I feel the innovation part is rather inflated, however there's no doubt that things have progressed over the years.

The part about grown men\women supporting the industry is something that I really didn't pay attention to, but it is very true. Every time I head out on the trail, I rarely see young people out there. It's mostly older folks who have the disposable income for their $5-8k bike, be it on-road or off-road. I also don't remember many adults riding back when I was a kid and that is not the case anymore... That says a lot...


----------



## watts888 (Oct 2, 2012)

xler8 said:


> I also don't remember many adults riding back when I was a kid and that is not the case anymore... That says a lot...


I wonder if this is a generational issue with the introduction of mandatory bike helmets? When I was a kid, nobody wore helmets, and riding a bike is just what you did. The classic "where's Billy?" issue was solved by looking for the stack of bikes in front of someones house. Only way for kids to see each other and hang out, was to get out and ride your bike.

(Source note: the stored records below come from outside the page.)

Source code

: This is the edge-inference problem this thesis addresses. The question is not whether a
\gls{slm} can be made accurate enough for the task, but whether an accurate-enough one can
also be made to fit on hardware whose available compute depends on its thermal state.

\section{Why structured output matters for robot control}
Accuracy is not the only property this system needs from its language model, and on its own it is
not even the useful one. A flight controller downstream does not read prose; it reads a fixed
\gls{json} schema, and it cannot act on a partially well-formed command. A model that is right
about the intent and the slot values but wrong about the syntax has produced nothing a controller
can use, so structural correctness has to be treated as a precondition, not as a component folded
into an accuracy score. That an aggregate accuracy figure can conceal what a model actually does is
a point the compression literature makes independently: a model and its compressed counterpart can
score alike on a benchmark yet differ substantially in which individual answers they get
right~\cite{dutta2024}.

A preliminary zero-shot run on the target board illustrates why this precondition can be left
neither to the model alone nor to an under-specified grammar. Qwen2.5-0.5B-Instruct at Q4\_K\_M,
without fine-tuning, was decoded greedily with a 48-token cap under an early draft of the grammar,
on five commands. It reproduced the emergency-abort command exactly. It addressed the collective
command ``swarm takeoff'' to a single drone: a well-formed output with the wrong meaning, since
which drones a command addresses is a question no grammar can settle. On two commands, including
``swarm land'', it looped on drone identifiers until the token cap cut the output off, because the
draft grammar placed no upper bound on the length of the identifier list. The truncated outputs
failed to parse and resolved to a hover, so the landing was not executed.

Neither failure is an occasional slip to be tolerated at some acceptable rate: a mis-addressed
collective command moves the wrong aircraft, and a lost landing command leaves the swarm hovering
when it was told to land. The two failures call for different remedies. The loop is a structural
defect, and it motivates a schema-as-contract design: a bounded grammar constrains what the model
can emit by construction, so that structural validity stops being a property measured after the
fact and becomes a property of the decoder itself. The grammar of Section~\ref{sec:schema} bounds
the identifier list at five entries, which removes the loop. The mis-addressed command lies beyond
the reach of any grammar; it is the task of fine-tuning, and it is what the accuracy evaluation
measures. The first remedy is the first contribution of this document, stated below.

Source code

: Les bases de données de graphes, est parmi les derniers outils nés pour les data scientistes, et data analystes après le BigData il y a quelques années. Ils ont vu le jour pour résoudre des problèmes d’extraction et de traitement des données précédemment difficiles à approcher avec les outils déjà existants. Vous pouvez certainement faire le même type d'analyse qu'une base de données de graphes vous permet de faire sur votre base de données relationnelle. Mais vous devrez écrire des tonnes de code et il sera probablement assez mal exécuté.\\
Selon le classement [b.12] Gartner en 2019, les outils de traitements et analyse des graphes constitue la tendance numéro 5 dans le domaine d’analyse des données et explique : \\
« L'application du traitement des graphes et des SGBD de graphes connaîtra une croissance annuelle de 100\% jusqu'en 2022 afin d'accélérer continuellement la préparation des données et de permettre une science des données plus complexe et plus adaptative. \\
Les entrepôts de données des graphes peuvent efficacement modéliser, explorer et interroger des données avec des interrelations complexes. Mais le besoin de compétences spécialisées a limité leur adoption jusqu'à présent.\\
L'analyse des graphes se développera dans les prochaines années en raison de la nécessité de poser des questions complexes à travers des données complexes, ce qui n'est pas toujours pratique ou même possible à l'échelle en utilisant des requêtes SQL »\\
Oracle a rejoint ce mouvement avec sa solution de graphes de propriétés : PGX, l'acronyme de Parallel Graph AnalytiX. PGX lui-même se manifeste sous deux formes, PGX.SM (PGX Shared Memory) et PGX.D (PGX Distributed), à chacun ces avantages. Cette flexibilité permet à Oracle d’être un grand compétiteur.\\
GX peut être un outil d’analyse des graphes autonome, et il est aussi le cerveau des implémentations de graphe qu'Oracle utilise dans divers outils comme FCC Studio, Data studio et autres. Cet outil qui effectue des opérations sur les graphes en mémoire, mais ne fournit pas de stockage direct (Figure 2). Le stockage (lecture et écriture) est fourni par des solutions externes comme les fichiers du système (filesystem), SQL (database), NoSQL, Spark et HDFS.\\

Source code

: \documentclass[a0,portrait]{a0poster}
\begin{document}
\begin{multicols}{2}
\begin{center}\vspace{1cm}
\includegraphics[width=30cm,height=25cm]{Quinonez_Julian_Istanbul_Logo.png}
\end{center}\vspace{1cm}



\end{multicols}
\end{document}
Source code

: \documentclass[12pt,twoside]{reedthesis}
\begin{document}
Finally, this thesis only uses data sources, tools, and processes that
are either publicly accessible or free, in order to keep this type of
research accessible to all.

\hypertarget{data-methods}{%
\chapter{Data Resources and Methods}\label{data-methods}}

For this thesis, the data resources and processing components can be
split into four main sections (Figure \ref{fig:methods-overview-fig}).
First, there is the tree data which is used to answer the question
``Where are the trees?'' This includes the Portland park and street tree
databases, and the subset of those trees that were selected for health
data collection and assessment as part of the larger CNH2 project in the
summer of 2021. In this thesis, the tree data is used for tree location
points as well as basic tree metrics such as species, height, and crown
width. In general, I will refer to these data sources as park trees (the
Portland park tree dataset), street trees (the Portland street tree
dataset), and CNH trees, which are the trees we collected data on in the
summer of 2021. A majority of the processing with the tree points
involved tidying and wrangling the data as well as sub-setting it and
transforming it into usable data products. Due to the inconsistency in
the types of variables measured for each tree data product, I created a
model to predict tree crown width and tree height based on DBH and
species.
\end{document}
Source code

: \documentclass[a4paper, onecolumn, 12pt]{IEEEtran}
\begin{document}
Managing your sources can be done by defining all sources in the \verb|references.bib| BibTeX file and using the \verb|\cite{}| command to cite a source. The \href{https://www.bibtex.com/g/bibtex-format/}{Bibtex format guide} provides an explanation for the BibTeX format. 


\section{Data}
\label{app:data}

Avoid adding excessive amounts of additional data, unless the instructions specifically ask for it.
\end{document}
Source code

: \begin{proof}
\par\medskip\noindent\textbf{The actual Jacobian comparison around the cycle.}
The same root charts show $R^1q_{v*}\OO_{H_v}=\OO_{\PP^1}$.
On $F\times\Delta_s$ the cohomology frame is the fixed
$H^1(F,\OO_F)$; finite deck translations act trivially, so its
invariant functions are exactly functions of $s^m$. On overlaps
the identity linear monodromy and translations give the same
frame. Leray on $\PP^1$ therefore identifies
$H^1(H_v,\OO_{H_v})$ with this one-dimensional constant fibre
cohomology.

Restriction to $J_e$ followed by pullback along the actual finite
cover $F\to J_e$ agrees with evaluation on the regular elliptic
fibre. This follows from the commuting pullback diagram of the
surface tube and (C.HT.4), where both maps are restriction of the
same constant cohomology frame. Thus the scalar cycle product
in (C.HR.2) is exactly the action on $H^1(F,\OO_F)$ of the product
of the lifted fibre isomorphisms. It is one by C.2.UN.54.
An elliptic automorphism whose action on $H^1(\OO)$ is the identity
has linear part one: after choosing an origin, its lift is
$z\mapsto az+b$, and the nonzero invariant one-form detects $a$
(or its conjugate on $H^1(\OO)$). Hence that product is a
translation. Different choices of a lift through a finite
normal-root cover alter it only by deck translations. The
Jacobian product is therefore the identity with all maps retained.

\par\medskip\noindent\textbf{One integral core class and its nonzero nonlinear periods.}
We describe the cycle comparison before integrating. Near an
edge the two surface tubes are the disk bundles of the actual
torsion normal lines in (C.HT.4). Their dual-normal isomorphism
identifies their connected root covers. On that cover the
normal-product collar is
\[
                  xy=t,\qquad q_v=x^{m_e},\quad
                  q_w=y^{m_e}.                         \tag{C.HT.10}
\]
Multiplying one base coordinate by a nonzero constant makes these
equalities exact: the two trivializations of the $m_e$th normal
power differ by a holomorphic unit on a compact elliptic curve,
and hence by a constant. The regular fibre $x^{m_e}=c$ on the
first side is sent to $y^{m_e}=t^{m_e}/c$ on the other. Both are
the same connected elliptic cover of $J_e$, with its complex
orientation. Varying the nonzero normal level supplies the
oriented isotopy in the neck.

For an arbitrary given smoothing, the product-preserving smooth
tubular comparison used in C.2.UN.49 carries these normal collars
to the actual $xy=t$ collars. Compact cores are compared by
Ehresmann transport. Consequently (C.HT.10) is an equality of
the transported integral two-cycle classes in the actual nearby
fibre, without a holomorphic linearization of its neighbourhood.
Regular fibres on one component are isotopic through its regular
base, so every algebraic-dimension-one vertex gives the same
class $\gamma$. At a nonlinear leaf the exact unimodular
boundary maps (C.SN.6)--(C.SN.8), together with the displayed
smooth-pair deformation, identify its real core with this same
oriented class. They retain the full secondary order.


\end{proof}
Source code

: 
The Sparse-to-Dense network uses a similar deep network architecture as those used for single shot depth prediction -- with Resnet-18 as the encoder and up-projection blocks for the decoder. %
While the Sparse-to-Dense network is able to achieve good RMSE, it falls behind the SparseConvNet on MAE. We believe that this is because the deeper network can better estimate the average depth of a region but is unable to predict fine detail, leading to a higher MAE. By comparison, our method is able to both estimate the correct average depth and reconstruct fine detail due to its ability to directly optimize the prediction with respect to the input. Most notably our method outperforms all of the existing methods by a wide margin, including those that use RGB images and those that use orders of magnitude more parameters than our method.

Playstation and Xbox, you have doomed us all. Nintendo, with your horrible VOIP, not so much.


----------



## gregg (Sep 30, 2000)

Does this help?

Round up: Best value mountain bikes under $1000 - Mtbr.com


----------



## bigbird (Nov 18, 2004)

FullBladdy said:


> For me life has a lot to do with balance. We spend lots of money on all sorts of things in our lives. The person living in the McMansion with the beamer in the driveway that is sliding quickly into financial ruin seems a lot more common than the person on the high end bike. Oh yeah they probably have a high end bike sitting in the garage next to the beamer. We are brought up in this culture to live beyond our means. Credit card companies flocking towards college campuses at the beginning of the school year, trade in and trade up deals on cars, keeping up with the Jones'. The list goes on and on.
> 
> What I feel is different about bikes is what comes with that expense. An opportunity to get to the outdoors, getting in better shape, making like spirited like minded friends and creating fun times with family. You don't get any healthier in that expensive car. Biking creates good habits IMO. My brother and I have a tradition of biking together 1-3 times a week, we have never been closer or in better shape. My son is all into it as well at 7 years old and would rather spin around the block than sit in front of the t.v. For me this stuff doesn't have a price tag attached to it the way other purchases do, it goes way beyond that.
> 
> ...


oh so true and spot on! I too came from the time when riding my bike was a way of transportation to my friends house and a way to go where I wanted to. in grammar school I rode and raced BMX, moved to road in high school, stopped for a few years, and once I had kids, I started again but this time on a mtn bike and have never looked back. as I have gotten older and making more money and having a larger disposable income I choose to spend it on the best I can buy. I currently own 3 bikes (Intense 951, Tazer and my most recent purchase of a '15 Intense Tracer carbon with quite a bit of customization). Why? because my riding dictates that I can appreciate the nuances of a almost flawless machine under me, I didn't buy a mc mansion of a house, put money aside for both my kids college (which the last one graduates in 2 weeks), and have worked hard to get where I am in my career. everyone chooses their path. and like fullbladdy said, its all about balance and priorities. I for one would not want the old bikes I had 20 years ago. Am I justifying the price of new bikes? I do think they are somewhat over priced but coming from the perspective of working in a small privately owned company and in manufacturing I can justify some of the pricing. Over the years I have "upgraded" on every bike I have bought and sold in order to get a better one as technology has advanced along with my riding abilities. Why would someone not want to buy the best equipment that they can afford to enhance their enjoyment of their respective hobby? most people have a hobby or an obsession......for me both are mtn biking.


----------



## dfiler (Feb 3, 2004)

You get more for your money now than ever before. What's changed is the increased number of high-end bikes available. You don't have to buy a super expensive bike just like you don't have to buy a super expensive car.


----------



## rj2 (Oct 19, 2004)

I bought a new 2004 Giant NRS 1 for $1,800 and upgraded it throughout the years with wheel set and new components. I finally replaced last year it with a used 2013 Giant Anthem X Advanced 29er for $2,400 ($4,800 new) and upgraded the wheel set. Given the cost of money, I made a significant upgrade. The bike is faster and I'm having more fun. Deals are out there, you just need to be patient and ready to pull the trigger when the right deal comes your way. 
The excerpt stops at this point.